The team, led by Andrew Tomkins from Monash University, extracted tiny cosmic dust particles – also technically called micrometeorites – from limestone where they had been fossilized. The limestone came from the Pilbara region in Western Australia. According to a statement from Monash, these are the oldest fossilized micrometeorites ever found, dating to about 2.7 billion years ago.

These particles were examined with cutting-edge microscopes which revealed that while they had once been iron, they were converted to iron oxide in the upper atmosphere. Based on just how the micrometeorites were converted, the scientists determined that the levels of oxygen needed to cause the reaction in the upper atmosphere had to have been close to today's values.

"This was an exciting result because it is the first time anyone has found a way to sample the chemistry of the ancient Earth's upper atmosphere," Tomkins says.

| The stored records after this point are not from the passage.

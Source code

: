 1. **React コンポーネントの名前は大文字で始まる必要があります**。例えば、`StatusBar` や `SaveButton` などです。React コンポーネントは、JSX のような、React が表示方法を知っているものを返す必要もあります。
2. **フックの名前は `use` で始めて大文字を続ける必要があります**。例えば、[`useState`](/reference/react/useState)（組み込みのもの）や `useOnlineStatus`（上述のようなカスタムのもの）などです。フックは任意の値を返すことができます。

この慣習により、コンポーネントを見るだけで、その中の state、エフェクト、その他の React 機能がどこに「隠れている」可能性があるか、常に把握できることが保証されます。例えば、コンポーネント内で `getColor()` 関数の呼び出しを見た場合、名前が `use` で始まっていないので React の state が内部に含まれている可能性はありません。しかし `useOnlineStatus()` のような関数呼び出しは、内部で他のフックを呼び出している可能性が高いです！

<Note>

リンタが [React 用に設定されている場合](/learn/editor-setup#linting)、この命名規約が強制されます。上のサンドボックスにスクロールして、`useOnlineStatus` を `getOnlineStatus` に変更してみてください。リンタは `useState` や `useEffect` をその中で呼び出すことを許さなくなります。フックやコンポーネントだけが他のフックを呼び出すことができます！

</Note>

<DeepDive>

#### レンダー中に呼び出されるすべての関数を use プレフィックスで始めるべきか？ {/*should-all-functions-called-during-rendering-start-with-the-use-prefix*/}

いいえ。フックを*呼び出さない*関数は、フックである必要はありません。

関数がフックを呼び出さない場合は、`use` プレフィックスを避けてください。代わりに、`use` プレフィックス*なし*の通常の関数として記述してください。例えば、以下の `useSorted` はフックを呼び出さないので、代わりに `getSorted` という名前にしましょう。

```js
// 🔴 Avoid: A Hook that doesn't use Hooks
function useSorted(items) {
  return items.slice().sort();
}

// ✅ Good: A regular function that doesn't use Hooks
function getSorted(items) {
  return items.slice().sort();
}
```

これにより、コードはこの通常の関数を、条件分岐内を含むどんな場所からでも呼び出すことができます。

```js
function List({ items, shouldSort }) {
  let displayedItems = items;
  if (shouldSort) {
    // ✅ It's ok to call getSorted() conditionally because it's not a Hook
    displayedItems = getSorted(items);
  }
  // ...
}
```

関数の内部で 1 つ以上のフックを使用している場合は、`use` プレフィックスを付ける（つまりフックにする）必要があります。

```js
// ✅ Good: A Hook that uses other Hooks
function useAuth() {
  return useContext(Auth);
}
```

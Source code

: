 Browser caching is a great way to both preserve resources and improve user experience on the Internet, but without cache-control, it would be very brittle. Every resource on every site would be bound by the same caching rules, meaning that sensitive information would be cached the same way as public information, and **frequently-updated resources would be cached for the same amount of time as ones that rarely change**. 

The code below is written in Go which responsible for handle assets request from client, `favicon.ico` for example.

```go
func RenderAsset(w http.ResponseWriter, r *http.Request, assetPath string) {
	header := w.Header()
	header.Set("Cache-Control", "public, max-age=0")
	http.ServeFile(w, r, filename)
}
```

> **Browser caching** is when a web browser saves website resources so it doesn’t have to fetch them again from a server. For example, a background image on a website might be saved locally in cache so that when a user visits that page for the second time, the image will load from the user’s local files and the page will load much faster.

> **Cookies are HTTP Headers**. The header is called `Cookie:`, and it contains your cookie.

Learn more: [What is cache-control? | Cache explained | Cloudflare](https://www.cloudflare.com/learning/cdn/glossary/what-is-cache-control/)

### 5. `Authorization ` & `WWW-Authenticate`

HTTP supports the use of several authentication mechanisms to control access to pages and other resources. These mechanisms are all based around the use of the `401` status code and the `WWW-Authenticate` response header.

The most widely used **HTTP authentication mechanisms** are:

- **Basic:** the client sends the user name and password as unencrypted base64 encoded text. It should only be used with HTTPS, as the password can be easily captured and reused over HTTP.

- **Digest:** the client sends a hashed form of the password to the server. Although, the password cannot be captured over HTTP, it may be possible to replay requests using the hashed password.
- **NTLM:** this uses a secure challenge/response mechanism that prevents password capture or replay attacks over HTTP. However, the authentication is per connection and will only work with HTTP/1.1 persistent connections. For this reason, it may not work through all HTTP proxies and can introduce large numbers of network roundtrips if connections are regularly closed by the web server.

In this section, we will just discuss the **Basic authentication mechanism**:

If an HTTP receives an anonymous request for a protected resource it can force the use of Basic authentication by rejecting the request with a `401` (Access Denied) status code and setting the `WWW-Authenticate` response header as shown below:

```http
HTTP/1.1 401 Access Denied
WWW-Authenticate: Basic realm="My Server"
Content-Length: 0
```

So if the Earth's surface was oxygen poor 2.7 billion years ago, but its upper atmosphere was oxygen rich, what exactly was going on?

The researchers believe that there might have been striations in the atmosphere, with a layer of methane separating the lower from the upper atmospheres. Such a layer would absorb ultraviolet light causing a kind of heat shield that would prevent the layers from mixing. The carbon dioxide on the outside of this layer would get beamed by even more UV light, causing it to breakdown and release oxygen, which accumulated in the upper atmosphere.

"It is incredible to think that by studying fossilized particles of space dust the width of a human hair, we can gain new insights into the chemical makeup of Earth's upper atmosphere, billions of years ago," Tomkins says.

According to Tompkins, the next phase of the research will focus on extracting and examining even more micrometeorites to glean additional insights about the Earth's early atmospheric chemistry, in particular the time around the GOE, which is also known as the Oxygen Catastrophe, Oxygen Crisis and Oxygen Holocaust, as it caused the death of much of the world's anaerobic organisms at the time.

The team's findings were reported on May 11 in the journal Nature.